CONCURRENCE
Avec l'arrivée de M6 sur le marché publicitaire romand, la Télévision romande parle de 10 à 12 millions de pertes et estime que la presse sera touchée. Son appel à l'union sacrée ne rencontre pas les échos escomptés, au contraire.
«J'estime que sur 10 francs de publicités récoltés par M6, 7 au moins auront été pris ailleurs, à la TSR c'est vrai, mais aussi à la presse, magazine notamment.» C'est ce que déclarait Gilles Marchand au Temps le 17 octobre.
Malgré la sonnette d'alarme tirée par le directeur de la TSR, les représentants de la presse romande semblent pourtant plutôt sereins. Ainsi, pour Gérard Geiger, directeur de Ringier Romandie, «parler de menace serait exagéré. L'arrivée de M6 sur le marché romand est un paramètre important, mais la presse écrite est au bénéfice de liens étroits de proximité et de rapports de confiance avec les annonceurs.»
Du côté d'Edipresse Suisse, Paul Miskiewicz, directeur des publications, lâche: «Bien sûr qu'à chaque fois qu'un nouvel acteur arrive sur le marché, il y en a moins pour les autres. Alors, est-ce que ce sera nous? Je ne sais pas. Je pense que la télévision va en souffrir un peu, mais la presse quotidienne en tout cas pas.»
Même son de cloche chez Audace Publishing qui édite les magazines Profil Femme et Tell et que dirige Eric Valette: «M6 va cibler très jeune. Le public de nos magazines ce sont les 30-40 ans, M6 ne constitue donc pas une concurrence directe. Pour l'instant nous n'observons aucun signe de report de budget de la part de nos partenaires. En effet, 80% de nos annonceurs sont des produits de standing et de prestige. Ceux qui risquent d'être séduit par M6 sont ceux des «massmarket», comme les lessives, qui travaillent beaucoup avec la télé.»
Georges Csernatony, membre de la direction générale de Publicitas, analyse, lui, la situation avec nuances: «Avec l'ouverture des fenêtres publicitaires des chaînes allemandes en Suisse alémanique, tout le monde a perdu, mais il est difficile de dire qui a perdu quoi. L'affichage, la télévision et la presse magazine chassent sur les mêmes terres. Pour l'instant, nous n'avons pas eu affaire à des annonceurs qui souhaitent changer leur stratégie. Les annonceurs sont très dynamiques et très réticents à la fois. Ainsi, avec Internet, ils n'ont pas suivi. Il est possible que l'offre de M6 ne séduise pas pleinement, même si leurs tarifs semblent très compétitifs. Les annonceurs potentiels de M6 et de la presse magazine ont souvent leurs sièges à l'étranger, les décisions ne sont pas prises en Suisse. Il suffit que le siège de l'un soit en France pour qu'il soit plus sensible à l'offre de M6.»
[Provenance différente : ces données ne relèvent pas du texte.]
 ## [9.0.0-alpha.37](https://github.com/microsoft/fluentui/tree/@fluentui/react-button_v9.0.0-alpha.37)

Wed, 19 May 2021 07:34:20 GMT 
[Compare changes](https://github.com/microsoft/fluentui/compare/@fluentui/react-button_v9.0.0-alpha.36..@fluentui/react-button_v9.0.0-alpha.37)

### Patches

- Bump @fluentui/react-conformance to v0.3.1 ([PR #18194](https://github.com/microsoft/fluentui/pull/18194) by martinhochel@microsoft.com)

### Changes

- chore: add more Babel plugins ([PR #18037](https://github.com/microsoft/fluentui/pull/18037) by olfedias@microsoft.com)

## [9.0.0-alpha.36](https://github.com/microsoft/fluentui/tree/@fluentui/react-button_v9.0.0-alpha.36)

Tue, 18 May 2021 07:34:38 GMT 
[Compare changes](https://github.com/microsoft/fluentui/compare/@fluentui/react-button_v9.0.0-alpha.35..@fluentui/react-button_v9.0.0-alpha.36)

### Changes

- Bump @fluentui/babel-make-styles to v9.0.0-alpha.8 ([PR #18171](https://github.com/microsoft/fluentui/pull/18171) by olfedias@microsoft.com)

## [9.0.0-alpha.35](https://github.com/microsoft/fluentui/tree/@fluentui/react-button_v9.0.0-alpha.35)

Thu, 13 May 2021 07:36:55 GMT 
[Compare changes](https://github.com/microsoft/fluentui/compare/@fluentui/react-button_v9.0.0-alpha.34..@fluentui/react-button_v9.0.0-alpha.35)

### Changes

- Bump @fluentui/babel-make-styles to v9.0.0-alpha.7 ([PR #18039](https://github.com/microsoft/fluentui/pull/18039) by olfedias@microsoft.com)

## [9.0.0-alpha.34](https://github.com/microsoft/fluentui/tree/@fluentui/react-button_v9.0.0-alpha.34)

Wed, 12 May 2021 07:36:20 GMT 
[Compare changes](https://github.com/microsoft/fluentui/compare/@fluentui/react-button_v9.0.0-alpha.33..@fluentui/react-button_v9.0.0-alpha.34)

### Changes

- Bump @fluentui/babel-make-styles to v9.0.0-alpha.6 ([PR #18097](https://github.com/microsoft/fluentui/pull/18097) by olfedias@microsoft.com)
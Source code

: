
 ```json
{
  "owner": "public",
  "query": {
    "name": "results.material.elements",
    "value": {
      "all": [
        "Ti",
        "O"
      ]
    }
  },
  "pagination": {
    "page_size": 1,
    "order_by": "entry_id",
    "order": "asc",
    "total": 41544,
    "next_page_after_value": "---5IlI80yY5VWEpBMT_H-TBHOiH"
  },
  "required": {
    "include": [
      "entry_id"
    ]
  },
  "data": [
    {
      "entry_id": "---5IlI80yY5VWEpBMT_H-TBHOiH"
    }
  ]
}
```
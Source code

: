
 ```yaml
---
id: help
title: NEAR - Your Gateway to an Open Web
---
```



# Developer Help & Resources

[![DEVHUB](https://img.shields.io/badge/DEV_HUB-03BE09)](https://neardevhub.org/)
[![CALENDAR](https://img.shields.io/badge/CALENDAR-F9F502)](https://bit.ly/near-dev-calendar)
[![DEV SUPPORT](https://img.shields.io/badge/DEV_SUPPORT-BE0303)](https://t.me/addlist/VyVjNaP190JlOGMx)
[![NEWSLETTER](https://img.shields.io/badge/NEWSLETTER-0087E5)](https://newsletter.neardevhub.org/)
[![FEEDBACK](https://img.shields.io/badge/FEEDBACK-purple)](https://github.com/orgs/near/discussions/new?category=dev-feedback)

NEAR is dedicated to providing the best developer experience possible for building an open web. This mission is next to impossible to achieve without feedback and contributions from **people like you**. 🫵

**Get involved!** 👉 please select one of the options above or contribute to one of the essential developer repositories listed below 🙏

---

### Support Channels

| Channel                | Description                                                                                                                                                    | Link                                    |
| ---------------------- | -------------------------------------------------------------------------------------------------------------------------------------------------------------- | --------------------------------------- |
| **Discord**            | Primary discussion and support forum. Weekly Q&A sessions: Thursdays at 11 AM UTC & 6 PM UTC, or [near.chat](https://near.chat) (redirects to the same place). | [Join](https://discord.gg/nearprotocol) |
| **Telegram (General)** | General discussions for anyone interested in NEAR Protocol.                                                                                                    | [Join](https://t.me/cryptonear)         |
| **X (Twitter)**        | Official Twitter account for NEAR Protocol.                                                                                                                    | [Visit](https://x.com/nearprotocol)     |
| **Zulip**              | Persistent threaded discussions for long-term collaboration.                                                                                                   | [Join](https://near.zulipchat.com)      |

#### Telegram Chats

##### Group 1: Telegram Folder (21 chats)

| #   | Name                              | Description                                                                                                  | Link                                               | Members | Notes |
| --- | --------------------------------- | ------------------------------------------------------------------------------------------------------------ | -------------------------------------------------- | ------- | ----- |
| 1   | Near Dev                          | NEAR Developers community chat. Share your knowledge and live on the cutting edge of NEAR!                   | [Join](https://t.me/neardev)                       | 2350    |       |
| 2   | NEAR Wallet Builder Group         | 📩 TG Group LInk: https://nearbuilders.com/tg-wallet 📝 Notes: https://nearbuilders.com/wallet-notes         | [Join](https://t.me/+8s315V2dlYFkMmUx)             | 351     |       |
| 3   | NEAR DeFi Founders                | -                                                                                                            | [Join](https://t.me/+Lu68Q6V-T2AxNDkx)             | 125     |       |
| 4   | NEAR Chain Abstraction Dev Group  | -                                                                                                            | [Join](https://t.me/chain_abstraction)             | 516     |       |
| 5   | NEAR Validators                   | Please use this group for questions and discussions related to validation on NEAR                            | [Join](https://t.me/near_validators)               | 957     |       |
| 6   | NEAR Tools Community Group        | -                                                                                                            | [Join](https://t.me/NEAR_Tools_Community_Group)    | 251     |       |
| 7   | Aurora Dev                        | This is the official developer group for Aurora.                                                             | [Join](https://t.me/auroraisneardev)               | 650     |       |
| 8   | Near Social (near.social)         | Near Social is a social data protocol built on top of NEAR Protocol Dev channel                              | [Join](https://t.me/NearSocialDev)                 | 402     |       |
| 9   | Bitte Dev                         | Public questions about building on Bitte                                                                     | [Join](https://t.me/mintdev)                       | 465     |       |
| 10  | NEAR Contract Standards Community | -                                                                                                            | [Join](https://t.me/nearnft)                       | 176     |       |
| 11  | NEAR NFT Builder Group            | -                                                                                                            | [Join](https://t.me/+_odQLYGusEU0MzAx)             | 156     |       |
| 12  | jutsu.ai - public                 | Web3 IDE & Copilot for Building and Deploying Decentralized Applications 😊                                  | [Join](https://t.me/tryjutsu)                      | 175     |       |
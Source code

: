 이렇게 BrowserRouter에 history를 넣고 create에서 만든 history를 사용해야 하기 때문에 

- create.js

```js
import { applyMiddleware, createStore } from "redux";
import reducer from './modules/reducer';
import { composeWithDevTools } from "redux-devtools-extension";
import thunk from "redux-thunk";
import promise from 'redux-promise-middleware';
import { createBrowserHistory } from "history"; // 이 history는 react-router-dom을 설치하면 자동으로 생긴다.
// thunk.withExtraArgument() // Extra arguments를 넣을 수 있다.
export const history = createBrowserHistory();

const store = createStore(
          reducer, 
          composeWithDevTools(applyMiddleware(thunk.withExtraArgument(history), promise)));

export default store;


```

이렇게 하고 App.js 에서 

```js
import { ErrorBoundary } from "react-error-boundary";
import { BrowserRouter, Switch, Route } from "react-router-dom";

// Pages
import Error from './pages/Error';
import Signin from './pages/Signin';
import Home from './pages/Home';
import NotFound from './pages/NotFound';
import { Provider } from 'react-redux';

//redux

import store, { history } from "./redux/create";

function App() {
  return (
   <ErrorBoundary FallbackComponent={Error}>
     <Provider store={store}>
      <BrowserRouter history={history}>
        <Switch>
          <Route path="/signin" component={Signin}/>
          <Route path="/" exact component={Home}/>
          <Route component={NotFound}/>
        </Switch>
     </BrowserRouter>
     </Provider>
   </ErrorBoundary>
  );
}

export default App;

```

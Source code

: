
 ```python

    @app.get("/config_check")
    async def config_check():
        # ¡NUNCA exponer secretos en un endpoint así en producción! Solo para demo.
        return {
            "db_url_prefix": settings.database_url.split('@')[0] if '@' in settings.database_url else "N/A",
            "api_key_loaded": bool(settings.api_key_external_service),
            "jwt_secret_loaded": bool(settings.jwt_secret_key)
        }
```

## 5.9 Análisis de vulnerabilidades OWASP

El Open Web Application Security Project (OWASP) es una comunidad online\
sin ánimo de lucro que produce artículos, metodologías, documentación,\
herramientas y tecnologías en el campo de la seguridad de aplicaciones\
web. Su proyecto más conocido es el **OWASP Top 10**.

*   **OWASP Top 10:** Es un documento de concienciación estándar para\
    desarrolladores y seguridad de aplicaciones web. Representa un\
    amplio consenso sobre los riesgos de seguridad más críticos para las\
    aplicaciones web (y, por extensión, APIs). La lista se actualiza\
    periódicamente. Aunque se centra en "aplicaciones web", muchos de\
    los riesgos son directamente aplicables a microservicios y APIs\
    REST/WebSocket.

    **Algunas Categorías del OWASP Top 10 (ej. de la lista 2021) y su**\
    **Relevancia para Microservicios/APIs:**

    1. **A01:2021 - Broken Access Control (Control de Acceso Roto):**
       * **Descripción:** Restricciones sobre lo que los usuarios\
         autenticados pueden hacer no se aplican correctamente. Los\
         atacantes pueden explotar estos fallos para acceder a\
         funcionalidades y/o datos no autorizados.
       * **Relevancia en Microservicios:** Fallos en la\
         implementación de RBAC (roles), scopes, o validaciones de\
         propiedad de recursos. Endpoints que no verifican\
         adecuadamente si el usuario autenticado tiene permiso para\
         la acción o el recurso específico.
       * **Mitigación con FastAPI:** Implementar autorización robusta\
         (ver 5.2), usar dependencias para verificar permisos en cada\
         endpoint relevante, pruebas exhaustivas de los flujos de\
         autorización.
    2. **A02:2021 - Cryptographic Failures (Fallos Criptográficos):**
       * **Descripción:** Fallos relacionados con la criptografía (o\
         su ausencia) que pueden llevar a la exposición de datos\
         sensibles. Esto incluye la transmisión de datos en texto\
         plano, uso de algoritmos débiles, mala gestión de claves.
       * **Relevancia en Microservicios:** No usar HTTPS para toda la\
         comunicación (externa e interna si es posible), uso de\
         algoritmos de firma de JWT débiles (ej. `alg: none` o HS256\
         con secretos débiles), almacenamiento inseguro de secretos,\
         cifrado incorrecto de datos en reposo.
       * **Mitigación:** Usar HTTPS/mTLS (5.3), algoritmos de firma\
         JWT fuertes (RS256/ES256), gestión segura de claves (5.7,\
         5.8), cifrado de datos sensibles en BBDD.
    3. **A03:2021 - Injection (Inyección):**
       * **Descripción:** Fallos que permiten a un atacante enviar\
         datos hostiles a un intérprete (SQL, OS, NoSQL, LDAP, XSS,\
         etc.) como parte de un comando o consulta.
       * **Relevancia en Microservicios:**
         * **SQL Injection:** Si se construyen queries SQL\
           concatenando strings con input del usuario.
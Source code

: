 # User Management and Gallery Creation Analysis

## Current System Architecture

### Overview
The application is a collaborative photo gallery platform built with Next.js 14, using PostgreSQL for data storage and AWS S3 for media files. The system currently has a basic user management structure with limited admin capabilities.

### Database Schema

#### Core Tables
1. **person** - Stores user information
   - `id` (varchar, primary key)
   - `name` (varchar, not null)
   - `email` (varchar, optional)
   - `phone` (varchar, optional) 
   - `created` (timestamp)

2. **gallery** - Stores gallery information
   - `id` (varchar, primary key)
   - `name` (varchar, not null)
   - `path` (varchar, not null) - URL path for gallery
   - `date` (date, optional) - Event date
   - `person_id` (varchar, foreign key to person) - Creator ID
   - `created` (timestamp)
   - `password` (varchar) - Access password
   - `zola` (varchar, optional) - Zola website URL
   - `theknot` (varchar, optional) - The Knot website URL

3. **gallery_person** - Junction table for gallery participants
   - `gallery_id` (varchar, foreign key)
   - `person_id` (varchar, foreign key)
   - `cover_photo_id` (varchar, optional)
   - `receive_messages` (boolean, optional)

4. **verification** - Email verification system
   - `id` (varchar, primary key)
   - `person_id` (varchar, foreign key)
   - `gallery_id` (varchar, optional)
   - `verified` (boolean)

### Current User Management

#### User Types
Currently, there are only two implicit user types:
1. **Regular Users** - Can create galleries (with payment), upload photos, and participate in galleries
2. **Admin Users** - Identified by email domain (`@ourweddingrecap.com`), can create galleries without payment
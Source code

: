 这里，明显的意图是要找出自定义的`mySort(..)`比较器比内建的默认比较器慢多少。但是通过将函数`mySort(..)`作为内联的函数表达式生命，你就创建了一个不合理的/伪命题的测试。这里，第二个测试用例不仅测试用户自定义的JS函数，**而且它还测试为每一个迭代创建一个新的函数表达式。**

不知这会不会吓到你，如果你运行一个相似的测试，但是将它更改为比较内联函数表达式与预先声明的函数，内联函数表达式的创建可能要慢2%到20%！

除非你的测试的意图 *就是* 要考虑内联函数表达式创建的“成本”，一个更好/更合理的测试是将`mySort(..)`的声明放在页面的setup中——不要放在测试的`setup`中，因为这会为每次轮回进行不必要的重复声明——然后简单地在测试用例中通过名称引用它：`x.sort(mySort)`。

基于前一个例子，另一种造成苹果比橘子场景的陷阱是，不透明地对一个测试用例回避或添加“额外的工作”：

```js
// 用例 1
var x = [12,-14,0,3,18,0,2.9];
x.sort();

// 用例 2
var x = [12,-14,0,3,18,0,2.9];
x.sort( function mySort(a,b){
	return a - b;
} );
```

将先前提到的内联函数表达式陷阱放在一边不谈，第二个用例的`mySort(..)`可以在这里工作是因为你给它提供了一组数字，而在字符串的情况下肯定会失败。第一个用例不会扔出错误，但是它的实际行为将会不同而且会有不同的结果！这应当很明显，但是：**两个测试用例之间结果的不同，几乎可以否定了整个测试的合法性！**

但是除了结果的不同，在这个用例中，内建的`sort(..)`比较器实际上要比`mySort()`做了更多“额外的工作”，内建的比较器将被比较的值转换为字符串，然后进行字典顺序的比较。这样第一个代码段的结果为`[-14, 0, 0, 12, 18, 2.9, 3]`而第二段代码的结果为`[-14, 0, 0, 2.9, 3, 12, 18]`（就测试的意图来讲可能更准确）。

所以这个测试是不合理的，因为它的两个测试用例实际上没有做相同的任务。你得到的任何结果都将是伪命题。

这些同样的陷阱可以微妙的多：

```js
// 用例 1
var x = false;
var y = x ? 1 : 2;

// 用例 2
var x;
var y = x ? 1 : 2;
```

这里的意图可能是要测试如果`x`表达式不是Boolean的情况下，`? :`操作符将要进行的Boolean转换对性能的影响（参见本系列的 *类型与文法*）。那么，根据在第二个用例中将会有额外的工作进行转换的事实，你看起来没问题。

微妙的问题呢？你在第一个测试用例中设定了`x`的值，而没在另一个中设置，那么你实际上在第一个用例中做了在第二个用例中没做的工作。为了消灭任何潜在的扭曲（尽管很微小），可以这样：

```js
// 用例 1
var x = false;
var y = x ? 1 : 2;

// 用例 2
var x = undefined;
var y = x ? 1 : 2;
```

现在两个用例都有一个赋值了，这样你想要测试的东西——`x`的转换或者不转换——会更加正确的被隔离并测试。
Cet autre cadre chez Publicitas avance carrément que «Gilles Marchand gonfle les chiffres de pertes potentielles. La TSR reste leader absolu sur son marché. En Suisse alémanique, malgré la présence des chaînes allemandes, SF DRS a finalement renforcé sa position et, sur le plan qualitatif, cette concurrence lui a fait du bien.»